# Ray Crash Course - Actors

We explored how Ray _tasks_ allow us to maximize utilization of our cluster resources. However, a typical challenge in distributed systems is management of distributed _state_. Ray's solution is _Actors_.

The [Actor Model](https://en.wikipedia.org/wiki/Actor_model) is really similar to what Alan Kay had in mind for object-oriented programming, which he implemented in [Smalltalk](https://en.wikipedia.org/wiki/Smalltalk). Specifically, objects are autonomous agents that communicate and coordinate activities by exchanging messages. Each object/actor manages its own encapsulated state. Modern actor model implementations add constructs for distributed computation and thread-safe concurrency. 

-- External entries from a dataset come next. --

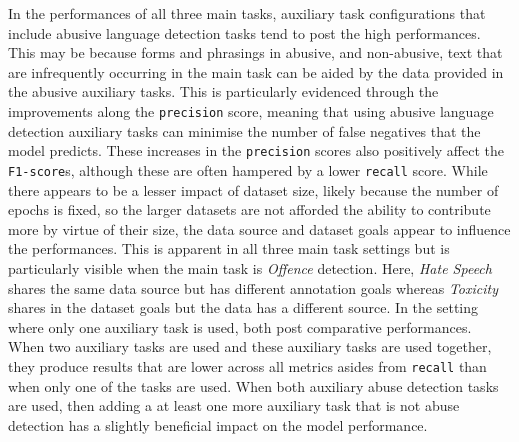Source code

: In the performances of all three main tasks, auxiliary task configurations that include abusive language detection tasks tend to post the high performances.
This may be because forms and phrasings in abusive, and non-abusive, text that are infrequently occurring in the main task can be aided by the data provided in the abusive auxiliary tasks.
This is particularly evidenced through the improvements along the \texttt{precision} score, meaning that using abusive language detection auxiliary tasks can minimise the number of false negatives that the model predicts.
These increases in the \texttt{precision} scores also positively affect the \texttt{F1-score}s, although these are often hampered by a lower \texttt{recall} score.
While there appears to be a lesser impact of dataset size, likely because the number of epochs is fixed, so the larger datasets are not afforded the ability to contribute more by virtue of their size, the data source and dataset goals appear to influence the performances.
This is apparent in all three main task settings but is particularly visible when the main task is \textit{Offence} detection.
Here, \textit{Hate Speech} shares the same data source but has different annotation goals whereas \textit{Toxicity} shares in the dataset goals but the data has a different source.
In the setting where only one auxiliary task is used, both post comparative performances.
When two auxiliary tasks are used and these auxiliary tasks are used together, they produce results that are lower across all metrics asides from \texttt{recall} than when only one of the tasks are used.
When both auxiliary abuse detection tasks are used, then adding a at least one more auxiliary task that is not abuse detection has a slightly beneficial impact on the model performance.

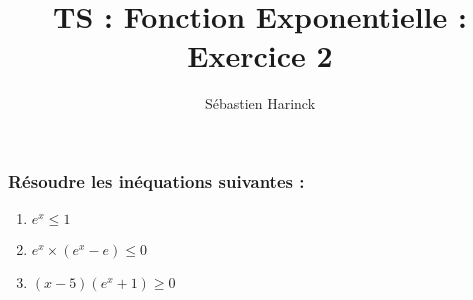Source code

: \documentclass[t]{beamer}
\title{TS : Fonction Exponentielle : Exercice 2}
\author{Sébastien Harinck}
\institute{www.cours-futes.com}
\date{}
\begin{document}
\begin{frame}
\titlepage
\end{frame}

\begin{frame}
\frametitle{Résoudre les inéquations suivantes :}
\begin{enumerate}
\item<+-> \( e^x \leqslant 1\)
\item<+-> \( e^x \times (e^x-e) \leqslant 0\)
\item<+-> \( (x-5)(e^x+1) \geqslant 0\)
\end{enumerate}
\end{frame}
\end{document}
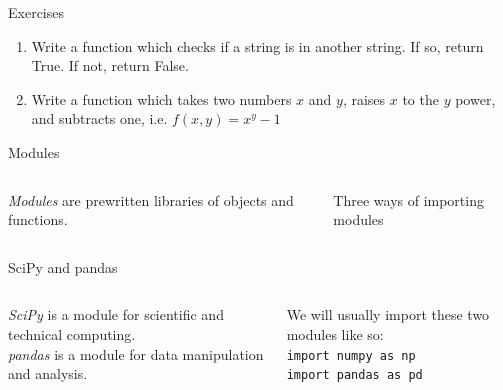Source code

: \documentclass{beamer}
\begin{document}
\begin{frame}{Exercises}
    \begin{enumerate}
        \item Write a function which checks if a string is in another string. If so, return True. If not, return False.
        \item Write a function which takes two numbers $x$ and $y$, raises $x$ to the $y$ power, and subtracts one, i.e. $f(x, y) = x^y - 1$ 
    \end{enumerate}
\end{frame}

\begin{frame}{Modules}
    \begin{columns}
        \begin{column}{0.4\textwidth}
            \textit{Modules} are prewritten libraries of objects and functions.
        \end{column}
        \begin{column}{0.6\textwidth}
        Three ways of importing modules
        \small
\begin{block}{}
\begin{semiverbatim}

    \vspace*{0.5em}


    \vspace*{0.5em}

\end{semiverbatim}
\end{block}  
        \end{column}
    \end{columns}
\end{frame}

\begin{frame}{SciPy and pandas}
    \begin{columns}
        \begin{column}{0.5\textwidth}
            \textit{SciPy} is a module for scientific and technical computing. \\
            \vspace*{0.5em}
            \textit{pandas} is a module for data manipulation and analysis.
        \end{column}
        \begin{column}{0.5\textwidth}
        \small
        We will usually import these two modules like so: \\
        \vspace*{0.5em}
        \texttt{import numpy as np} \\
        \texttt{import pandas as pd}
        \end{column}
    \end{columns}
\end{frame}
\end{document}
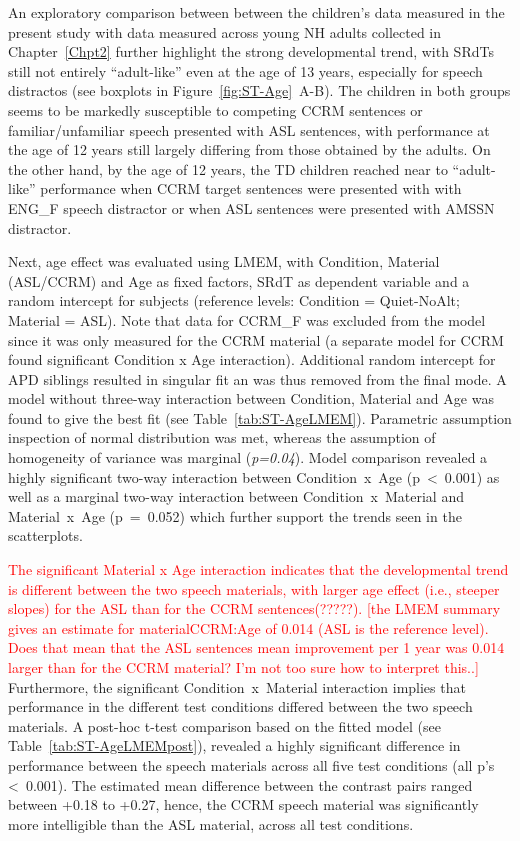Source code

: \documentclass[a4paper, twoside]{templates/ociamthesis}
\begin{document}
An exploratory comparison between between the children's data measured in the present study with data measured across young NH adults collected in Chapter~\ref{Chpt2} further highlight the strong developmental trend, with SRdTs still not entirely ``adult-like'' even at the age of 13 years, especially for speech distractos (see boxplots in Figure~\ref{fig:ST-Age}~A-B). The children in both groups seems to be markedly susceptible to competing CCRM sentences or familiar/unfamiliar speech presented with ASL sentences, with performance at the age of 12 years still largely differing from those obtained by the adults. On the other hand, by the age of 12 years, the TD children reached near to ``adult-like'' performance when CCRM target sentences were presented with with ENG\_F speech distractor or when ASL sentences were presented with AMSSN distractor.

Next, age effect was evaluated using LMEM, with Condition, Material (ASL/CCRM) and Age as fixed factors, SRdT as dependent variable and a random intercept for subjects (reference levels: Condition = Quiet-NoAlt; Material = ASL).
Note that data for CCRM\_F was excluded from the model since it was only measured for the CCRM material \colorbox[HTML]{CCCCFF}{(a separate model for CCRM found significant Condition x Age interaction)}. Additional random intercept for APD siblings resulted in singular fit an was thus removed from the final mode. A model without three-way interaction between Condition, Material and Age was found to give the best fit (see Table~\ref{tab:ST-AgeLMEM}). Parametric assumption inspection of normal distribution was met, whereas the assumption of homogeneity of variance was marginal (\emph{p=0.04}). Model comparison revealed a highly significant two-way interaction between Condition~x~Age (p~\textless~0.001) as well as a marginal two-way interaction between Condition~x~Material and Material~x~Age (p~=~0.052) which further support the trends seen in the scatterplots.

\textcolor{red}{The significant Material x Age interaction indicates that the developmental trend is different between the two speech materials, with larger age effect (i.e., steeper slopes) for the ASL than for the CCRM sentences(?????). [the LMEM summary gives an estimate for materialCCRM:Age of 0.014 (ASL is the reference level). Does that mean that the ASL sentences mean improvement per 1 year was 0.014 larger than for the CCRM material? I'm not too sure how to interpret this..]} Furthermore, the significant Condition~x~Material interaction implies that performance in the different test conditions differed between the two speech materials. A post-hoc t-test comparison based on the fitted model (see Table~\ref{tab:ST-AgeLMEMpost}), revealed a highly significant difference in performance between the speech materials across all five test conditions (all p's \textless~0.001). The estimated mean difference between the contrast pairs ranged between +0.18 to +0.27, hence, the CCRM speech material was significantly more intelligible than the ASL material, across all test conditions.
\end{document}
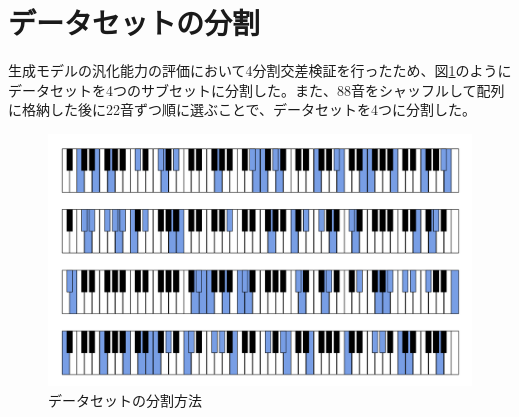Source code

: 
\section{データセットの分割}
\label{sec:appendix_split}

生成モデルの汎化能力の評価において4分割交差検証を行ったため、図\ref{fig:data_div}のようにデータセットを4つのサブセットに分割した。また、88音をシャッフルして配列に格納した後に22音ずつ順に選ぶことで、データセットを4つに分割した。

\begin{figure}[t]
\begin{center}
\includegraphics[width=\hsize]{figure/data_div.png}
\caption{データセットの分割方法}
\label{fig:data_div}
\end{center}
\end{figure}

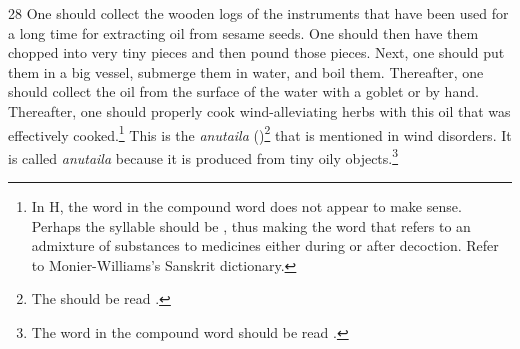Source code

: \begin{translation}
{\begin{tt}
    \item[28]
    One should collect the wooden logs of the instruments that have been used 
    for a long time for extracting oil from sesame seeds. One should then have 
    them chopped into very tiny pieces and then pound those pieces. Next, one 
    should put them in a big vessel, submerge them in water, and boil them. 
    Thereafter, one should collect the oil from the surface of the water with a 
    goblet or by hand. Thereafter, one should properly cook wind-alleviating 
    herbs with this oil that was effectively cooked.\footnote{In H, the word 
     in the compound word 
     does not appear to make sense. 
    Perhaps the syllable  should be , thus making the word 
     that refers to an admixture of substances to medicines 
    either during or after decoction. Refer to Monier-Williams's Sanskrit 
    dictionary.} This is the \textit{anutaila} ()\footnote{The 
     should be read .} that is mentioned in wind disorders. It is 
    called \textit{anutaila} because it is produced from tiny oily 
    objects.\footnote{The word  in the compound word 
     should be read .} 


\end{tt}}
\end{translation}
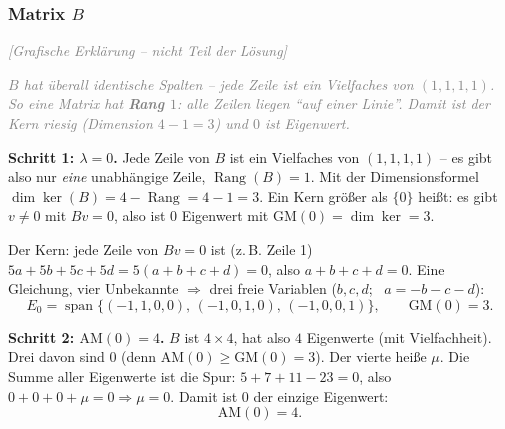 \documentclass[a4paper,12pt]{article}
\newcommand{\grafik}{\textcolor{gray}{\small\textit{[Grafische Erkl\"arung -- nicht Teil der L\"osung]}}}
\newcommand{\EW}{Eigenwert}
\begin{document}
\subsubsection*{Matrix $B$}

\grafik

\begin{center}
\end{center}

\textcolor{gray}{\small\textit{$B$ hat \"uberall identische Spalten -- jede Zeile ist ein Vielfaches von $(1,1,1,1)$. So eine Matrix hat \textbf{Rang $1$}: alle Zeilen liegen ``auf einer Linie''. Damit ist der Kern riesig (Dimension $4 - 1 = 3$) und $0$ ist \EW{}.}}

\textbf{Schritt 1: $\lambda = 0$.} Jede Zeile von $B$ ist ein Vielfaches von $(1,1,1,1)$ -- es gibt also nur \emph{eine} unabh\"angige Zeile, $\operatorname{Rang}(B) = 1$. Mit der Dimensionsformel $\dim\ker(B) = 4 - \operatorname{Rang} = 4 - 1 = 3$. Ein Kern gr\"o\ss er als $\{0\}$ hei\ss t: es gibt $v \neq 0$ mit $Bv = 0$, also ist $0$ \EW{} mit $\text{GM}(0) = \dim\ker = 3$.

Der Kern: jede Zeile von $Bv = 0$ ist (z.\,B. Zeile 1) $5a + 5b + 5c + 5d = 5(a+b+c+d) = 0$, also $a + b + c + d = 0$. Eine Gleichung, vier Unbekannte $\Rightarrow$ drei freie Variablen ($b, c, d$; \, $a = -b-c-d$):
\[
E_0 = \operatorname{span}\{(-1,1,0,0),\, (-1,0,1,0),\, (-1,0,0,1)\}, \qquad \text{GM}(0) = 3.
\]

\textbf{Schritt 2: $\text{AM}(0) = 4$.} $B$ ist $4\times4$, hat also $4$ \EW{}e (mit Vielfachheit). Drei davon sind $0$ (denn $\text{AM}(0) \ge \text{GM}(0) = 3$). Der vierte hei\ss e $\mu$. Die Summe aller \EW{}e ist die Spur: $5 + 7 + 11 - 23 = 0$, also $0 + 0 + 0 + \mu = 0 \Rightarrow \mu = 0$. Damit ist $0$ der einzige \EW{}:
\[
\text{AM}(0) = 4.
\]
\end{document}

In addition to [Ray's actor model implementation](https://ray.readthedocs.io/en/latest/actors.html), other implementations include [Erlang](https://www.erlang.org/), the first production-grade implementation of actors, [Akka](https://akka.io/) for the JVM, and [many others](https://en.wikipedia.org/wiki/Actor_model#Actor_libraries_and_frameworks).

For more about Ray, see [ray.io](http://ray.io).

We'll demonstrate Ray actors using a simplified implementation of a _parameter server_. 

## Parameter Server Scenario

The idea of a _parameter server_ emerged as a way to manage model parameters at large scales. A parameter server is effectively an optimized database, possibly distributed, for updating and sharing model parameters in model training and serving scenarios, especially for very large deep learning models.

For more information on the idea of a parameter server:

* [Parameter Server for Distributed Machine learning](https://medium.com/coinmonks/parameter-server-for-distributed-machine-learning-fd79d99f84c3)
* [Scaling Distributed Machine Learning with the Parameter Server](https://www.cs.cmu.edu/~muli/file/parameter_server_osdi14.pdf)

For a more extensive example of parameter server usage in Ray, see [this section of the Ray documentation](https://ray.readthedocs.io/en/latest/auto_examples/plot_parameter_server.html).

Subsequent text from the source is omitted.